*About this task*.
Look through the lines below for the word "cref", and copy every line that has it.

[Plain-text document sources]

* * *

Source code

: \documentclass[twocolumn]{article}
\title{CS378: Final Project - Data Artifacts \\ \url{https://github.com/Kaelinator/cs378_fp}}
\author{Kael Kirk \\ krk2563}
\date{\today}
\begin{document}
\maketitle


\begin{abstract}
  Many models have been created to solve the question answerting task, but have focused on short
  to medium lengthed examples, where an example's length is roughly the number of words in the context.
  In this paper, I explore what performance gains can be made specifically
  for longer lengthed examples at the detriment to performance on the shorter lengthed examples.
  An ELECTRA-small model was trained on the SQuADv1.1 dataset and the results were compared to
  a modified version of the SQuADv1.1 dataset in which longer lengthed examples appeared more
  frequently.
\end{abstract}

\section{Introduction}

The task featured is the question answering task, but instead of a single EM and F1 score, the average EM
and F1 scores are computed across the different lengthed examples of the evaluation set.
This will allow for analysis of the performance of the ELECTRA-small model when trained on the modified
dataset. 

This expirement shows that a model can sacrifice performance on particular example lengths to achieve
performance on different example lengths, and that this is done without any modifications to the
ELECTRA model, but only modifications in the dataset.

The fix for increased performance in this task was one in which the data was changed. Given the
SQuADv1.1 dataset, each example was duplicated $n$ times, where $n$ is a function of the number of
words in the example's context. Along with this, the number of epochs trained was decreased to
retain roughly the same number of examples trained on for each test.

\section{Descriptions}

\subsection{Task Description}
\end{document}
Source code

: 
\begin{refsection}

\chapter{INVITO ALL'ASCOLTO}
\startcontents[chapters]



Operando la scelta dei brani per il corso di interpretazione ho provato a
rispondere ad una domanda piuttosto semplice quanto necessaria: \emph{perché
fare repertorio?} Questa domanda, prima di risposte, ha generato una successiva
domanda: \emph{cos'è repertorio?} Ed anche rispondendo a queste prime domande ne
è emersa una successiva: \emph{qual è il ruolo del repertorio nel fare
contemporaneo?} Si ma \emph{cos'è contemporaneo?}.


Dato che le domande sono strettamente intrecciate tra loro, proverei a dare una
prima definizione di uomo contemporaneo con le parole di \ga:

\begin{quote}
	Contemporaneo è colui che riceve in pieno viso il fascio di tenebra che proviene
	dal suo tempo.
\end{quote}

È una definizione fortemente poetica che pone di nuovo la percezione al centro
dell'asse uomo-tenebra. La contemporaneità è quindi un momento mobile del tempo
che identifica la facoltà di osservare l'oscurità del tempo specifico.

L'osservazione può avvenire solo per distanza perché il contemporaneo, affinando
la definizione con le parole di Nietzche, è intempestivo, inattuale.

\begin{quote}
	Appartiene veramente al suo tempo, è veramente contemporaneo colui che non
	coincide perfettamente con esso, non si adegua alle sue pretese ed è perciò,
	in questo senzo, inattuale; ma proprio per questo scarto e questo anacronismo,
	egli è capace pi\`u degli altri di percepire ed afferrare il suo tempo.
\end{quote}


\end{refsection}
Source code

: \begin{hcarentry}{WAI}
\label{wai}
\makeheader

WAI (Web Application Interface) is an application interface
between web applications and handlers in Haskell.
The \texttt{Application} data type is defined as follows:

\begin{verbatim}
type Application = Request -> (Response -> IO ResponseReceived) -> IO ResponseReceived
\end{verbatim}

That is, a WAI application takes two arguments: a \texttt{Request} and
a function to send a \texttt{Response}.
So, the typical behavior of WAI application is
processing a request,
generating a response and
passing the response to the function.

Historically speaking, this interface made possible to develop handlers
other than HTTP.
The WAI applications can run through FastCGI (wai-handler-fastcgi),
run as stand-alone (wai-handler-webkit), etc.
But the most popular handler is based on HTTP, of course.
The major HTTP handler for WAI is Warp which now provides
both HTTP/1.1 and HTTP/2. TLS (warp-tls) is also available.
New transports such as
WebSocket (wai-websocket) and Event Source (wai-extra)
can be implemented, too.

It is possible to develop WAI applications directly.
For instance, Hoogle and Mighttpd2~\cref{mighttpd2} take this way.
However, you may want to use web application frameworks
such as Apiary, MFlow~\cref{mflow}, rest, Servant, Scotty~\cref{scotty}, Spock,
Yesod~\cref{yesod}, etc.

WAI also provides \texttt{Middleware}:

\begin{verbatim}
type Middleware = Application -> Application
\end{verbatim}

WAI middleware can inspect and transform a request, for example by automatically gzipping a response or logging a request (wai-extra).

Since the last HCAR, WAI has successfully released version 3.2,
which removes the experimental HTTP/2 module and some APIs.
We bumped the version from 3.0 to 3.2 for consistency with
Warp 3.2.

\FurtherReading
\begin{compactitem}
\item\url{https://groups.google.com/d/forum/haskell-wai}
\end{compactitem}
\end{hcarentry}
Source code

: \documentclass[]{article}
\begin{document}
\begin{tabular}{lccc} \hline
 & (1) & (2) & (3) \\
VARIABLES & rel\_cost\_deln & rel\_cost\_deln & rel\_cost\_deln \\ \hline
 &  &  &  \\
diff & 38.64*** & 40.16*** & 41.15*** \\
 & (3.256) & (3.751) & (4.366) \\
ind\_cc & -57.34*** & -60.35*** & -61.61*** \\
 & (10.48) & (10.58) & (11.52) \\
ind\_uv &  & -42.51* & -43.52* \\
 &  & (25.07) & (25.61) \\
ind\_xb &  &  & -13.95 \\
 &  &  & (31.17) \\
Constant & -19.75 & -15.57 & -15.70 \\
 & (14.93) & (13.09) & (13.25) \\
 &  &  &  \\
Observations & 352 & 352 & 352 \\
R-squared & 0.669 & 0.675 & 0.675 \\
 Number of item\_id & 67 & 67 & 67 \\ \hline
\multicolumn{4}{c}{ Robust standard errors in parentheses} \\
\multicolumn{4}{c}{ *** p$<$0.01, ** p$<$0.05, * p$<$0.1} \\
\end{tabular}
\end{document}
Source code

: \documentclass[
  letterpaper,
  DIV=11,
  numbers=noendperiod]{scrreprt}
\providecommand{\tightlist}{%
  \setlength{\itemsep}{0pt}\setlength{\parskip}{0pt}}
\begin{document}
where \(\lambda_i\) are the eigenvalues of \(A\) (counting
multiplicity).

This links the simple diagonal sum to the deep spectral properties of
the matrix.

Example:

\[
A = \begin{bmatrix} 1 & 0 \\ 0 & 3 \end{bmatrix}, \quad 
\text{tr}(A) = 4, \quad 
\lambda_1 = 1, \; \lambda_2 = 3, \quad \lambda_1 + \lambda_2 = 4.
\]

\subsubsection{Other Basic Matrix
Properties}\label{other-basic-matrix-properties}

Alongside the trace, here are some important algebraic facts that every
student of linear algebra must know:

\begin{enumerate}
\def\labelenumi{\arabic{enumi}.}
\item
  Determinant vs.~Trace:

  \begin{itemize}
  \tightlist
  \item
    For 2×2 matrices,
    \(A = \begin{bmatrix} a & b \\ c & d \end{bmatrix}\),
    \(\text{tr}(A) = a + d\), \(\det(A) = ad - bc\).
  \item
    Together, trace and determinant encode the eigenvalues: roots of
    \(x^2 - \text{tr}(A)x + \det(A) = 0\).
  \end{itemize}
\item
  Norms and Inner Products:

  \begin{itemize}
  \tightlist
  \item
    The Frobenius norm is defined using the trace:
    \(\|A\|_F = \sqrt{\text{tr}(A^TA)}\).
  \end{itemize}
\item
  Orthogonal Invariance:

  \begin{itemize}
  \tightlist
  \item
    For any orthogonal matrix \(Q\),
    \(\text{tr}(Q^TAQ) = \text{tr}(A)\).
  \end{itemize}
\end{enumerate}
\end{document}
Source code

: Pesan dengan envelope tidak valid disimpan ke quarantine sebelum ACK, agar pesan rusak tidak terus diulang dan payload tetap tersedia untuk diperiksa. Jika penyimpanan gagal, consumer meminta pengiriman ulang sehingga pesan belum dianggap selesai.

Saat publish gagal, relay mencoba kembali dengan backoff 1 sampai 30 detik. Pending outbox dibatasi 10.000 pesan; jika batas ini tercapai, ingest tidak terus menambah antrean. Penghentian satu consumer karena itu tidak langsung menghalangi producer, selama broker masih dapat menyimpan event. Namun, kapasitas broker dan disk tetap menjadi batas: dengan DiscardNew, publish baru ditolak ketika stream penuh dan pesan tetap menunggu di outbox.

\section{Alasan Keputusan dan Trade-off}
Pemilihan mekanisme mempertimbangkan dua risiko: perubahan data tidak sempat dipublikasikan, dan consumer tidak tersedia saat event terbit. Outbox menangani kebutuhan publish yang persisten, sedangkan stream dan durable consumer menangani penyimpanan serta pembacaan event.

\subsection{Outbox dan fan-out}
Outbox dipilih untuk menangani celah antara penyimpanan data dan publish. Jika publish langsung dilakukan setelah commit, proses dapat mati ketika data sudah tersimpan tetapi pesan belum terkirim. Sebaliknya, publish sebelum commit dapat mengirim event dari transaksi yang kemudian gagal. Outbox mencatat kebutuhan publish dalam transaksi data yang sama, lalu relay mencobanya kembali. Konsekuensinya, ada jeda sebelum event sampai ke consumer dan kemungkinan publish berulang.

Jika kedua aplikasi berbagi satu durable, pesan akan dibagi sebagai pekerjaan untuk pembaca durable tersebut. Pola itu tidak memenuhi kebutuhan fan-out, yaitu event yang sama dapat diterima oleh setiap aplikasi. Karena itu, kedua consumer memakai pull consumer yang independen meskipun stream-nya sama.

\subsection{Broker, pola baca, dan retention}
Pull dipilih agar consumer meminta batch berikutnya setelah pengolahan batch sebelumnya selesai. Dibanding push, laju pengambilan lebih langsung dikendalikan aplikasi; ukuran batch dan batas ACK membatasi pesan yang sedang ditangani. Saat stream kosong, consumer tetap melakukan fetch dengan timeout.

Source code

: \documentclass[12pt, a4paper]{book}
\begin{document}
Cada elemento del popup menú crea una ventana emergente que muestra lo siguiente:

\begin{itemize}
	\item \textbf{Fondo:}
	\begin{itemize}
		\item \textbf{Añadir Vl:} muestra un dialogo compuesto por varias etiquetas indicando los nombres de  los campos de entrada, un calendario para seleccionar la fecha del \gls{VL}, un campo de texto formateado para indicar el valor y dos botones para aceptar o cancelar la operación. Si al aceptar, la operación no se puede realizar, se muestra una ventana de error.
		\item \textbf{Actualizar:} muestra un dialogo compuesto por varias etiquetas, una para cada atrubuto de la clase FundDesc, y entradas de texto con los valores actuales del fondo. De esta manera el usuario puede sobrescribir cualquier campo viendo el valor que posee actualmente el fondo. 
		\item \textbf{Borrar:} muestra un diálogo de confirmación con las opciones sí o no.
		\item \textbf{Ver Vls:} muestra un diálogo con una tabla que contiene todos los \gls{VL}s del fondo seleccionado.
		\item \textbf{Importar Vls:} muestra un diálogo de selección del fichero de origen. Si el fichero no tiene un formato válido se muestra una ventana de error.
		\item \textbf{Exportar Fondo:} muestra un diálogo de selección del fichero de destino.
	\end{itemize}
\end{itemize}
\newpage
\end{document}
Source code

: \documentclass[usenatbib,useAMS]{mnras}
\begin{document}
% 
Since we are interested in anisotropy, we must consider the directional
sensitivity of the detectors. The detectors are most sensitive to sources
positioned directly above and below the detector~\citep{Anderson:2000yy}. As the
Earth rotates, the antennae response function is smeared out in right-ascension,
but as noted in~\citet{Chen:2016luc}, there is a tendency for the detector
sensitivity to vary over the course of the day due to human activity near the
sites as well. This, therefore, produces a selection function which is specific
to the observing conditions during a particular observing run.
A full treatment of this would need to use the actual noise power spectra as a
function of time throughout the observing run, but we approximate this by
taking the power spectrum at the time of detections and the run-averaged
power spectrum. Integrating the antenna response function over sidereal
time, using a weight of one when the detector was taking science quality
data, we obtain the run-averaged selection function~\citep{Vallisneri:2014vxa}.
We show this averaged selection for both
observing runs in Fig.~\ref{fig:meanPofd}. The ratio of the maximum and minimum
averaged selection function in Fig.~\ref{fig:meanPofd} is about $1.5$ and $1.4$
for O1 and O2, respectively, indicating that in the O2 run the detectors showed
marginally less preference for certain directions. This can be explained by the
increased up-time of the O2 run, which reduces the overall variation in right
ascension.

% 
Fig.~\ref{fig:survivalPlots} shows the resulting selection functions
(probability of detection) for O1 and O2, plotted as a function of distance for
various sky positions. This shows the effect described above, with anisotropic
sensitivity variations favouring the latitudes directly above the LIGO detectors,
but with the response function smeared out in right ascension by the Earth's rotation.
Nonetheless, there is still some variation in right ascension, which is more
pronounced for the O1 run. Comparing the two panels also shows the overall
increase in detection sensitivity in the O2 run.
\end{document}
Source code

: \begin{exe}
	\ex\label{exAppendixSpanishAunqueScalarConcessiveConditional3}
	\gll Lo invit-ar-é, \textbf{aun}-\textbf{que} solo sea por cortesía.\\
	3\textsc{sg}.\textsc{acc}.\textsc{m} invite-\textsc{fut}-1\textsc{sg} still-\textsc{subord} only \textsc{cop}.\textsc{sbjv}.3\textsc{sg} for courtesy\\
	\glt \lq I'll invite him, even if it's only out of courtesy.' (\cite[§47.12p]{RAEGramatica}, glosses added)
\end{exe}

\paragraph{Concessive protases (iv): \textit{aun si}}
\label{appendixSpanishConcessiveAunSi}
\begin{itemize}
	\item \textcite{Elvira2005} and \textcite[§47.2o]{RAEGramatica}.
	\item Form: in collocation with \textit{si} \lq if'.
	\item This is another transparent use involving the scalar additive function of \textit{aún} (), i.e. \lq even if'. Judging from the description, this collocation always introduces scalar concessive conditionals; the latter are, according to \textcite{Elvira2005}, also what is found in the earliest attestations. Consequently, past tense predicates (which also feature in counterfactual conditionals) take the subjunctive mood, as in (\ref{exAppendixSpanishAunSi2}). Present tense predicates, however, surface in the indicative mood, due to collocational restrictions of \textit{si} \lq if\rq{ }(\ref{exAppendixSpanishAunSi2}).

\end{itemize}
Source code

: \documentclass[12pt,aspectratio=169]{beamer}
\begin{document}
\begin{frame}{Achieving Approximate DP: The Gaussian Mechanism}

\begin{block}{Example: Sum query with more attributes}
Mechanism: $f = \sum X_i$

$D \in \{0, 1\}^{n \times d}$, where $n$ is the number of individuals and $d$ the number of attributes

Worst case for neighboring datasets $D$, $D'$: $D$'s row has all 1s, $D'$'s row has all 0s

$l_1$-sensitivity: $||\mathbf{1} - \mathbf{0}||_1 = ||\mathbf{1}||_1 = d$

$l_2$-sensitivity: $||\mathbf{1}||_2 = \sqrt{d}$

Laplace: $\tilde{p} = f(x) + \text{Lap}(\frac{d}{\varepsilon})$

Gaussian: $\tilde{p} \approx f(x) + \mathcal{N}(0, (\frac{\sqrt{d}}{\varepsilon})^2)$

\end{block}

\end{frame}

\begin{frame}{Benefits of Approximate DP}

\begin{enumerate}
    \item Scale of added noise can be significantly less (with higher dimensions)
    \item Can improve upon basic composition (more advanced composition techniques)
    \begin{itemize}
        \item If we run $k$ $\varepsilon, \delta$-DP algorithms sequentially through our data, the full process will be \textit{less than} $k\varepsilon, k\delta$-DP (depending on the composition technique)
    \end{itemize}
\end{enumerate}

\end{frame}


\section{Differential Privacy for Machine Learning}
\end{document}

* * *

*Exercise output*.
For instance, Hoogle and Mighttpd2~\cref{mighttpd2} take this way.
such as Apiary, MFlow~\cref{mflow}, rest, Servant, Scotty~\cref{scotty}, Spock,
Yesod~\cref{yesod}, etc.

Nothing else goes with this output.